Panelists included Ann Charters (University of Connecticut and BSA President) as Chair, Jennie Skerl (West Chester University and BSA Vice President) as Respondent, Terence Diggory (Skidmore College), Amy L. Friedman (Ursinus College), and Tim Hunt (Illinois State University).

Professor Diggory’s paper, “The Comic Oratory of Allen Ginsberg and Kenneth Koch,” pointed out that Ginsberg and Koch were part of the same scene at the beginning of their careers, and that they knew and commented on each other’s work, thereby challenging the presumed borders marking the Beat and New York School poets. He compared and contrasted the use of humor, wit, and the comic mixture of tone in both poets’ work, particularly their combination of “the serious and the silly” by employing images from popular culture.

Professor Friedman’s paper, “Joanne Kyger: Still in Step with the Beat?”, questioned the Beat designation for Kyger whose lifetime work goes beyond Beat affiliations, both early and late in her career, and whose status as a female counter-cultural writer is similar to that of other women whose association with a movement confers critical visibility, but which also mis-identifies.

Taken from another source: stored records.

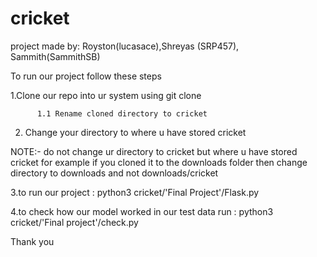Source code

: # cricket

project made by: Royston(lucasace),Shreyas (SRP457), Sammith(SammithSB)



To run our project follow these steps


1.Clone our repo into ur system using git clone
          
          1.1 Rename cloned directory to cricket

2. Change your directory to where u have stored cricket

NOTE:- do not change ur directory to cricket but where u have stored cricket 
          for example if you cloned it to the downloads folder then change directory to downloads and not downloads/cricket
          
3.to run our project : python3 cricket/'Final Project'/Flask.py

4.to check how our model worked in our test data run : python3 cricket/'Final project'/check.py 


Thank you
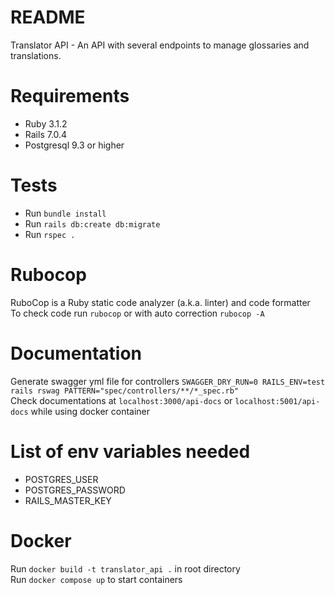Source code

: # README
Translator API - An API with several endpoints to manage glossaries and translations.

# Requirements
- Ruby 3.1.2
- Rails 7.0.4
- Postgresql 9.3 or higher

# Tests

- Run `bundle install`
- Run `rails db:create db:migrate`
- Run `rspec .`

# Rubocop

RuboCop is a Ruby static code analyzer (a.k.a. linter) and code formatter \
To check code run `rubocop` or with auto correction `rubocop -A`

# Documentation

Generate swagger yml file for controllers `SWAGGER_DRY_RUN=0 RAILS_ENV=test rails rswag PATTERN="spec/controllers/**/*_spec.rb"` \
Check documentations at `localhost:3000/api-docs` or `localhost:5001/api-docs` while using docker container

# List of env variables needed

- POSTGRES_USER
- POSTGRES_PASSWORD
- RAILS_MASTER_KEY

# Docker

Run `docker build -t translator_api .` in root directory \
Run `docker compose up` to start containers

Her paper discussed Kyger’s witty, ironic, and chatty style which challenges masculine rhetoric and behavior with humor and which juxtaposes the mystical and the ordinary.

Professor Tim Hunt’s paper, “Kerouac’s Dialogue of the Aural and the Visual,” dealt with Kerouac’s move to greater experimentation after On the Road and with his development of a Beat aesthetic that subverted or ignored modernist practice by emphasizing performance and speech rather than the literary object on the page. He then moved into a more general discussion of the disruptive nature of Beat writing, which has not been adequately theorized because of the greater historical focus on the Beats as a social movement.

Respondent Jennie Skerl remarked that all three papers problematized the standard narratives about Beat aesthetics, individual Beat identities or identification with the movement, and were part of current scholarship that is defining the Beats as part of many “border-crossing” poetry groups and bohemian movements during the mid-20th century. Diggory and Friedman’s papers both pointed to poets’ use of humor, satire, wit, images from popular culture and everyday life, and colloquial speech to undercut ego and hierarchies. Hunt’s paper also focused on the Beat subversion of established modernist hierarchies. This common theme in all three papers led Skerl to ask the panelists to comment further on a poetics that reverses or subverts hierarchies.BSA held its first business meeting at ALA. See our Officers and Executive Board page for a report of the meeting.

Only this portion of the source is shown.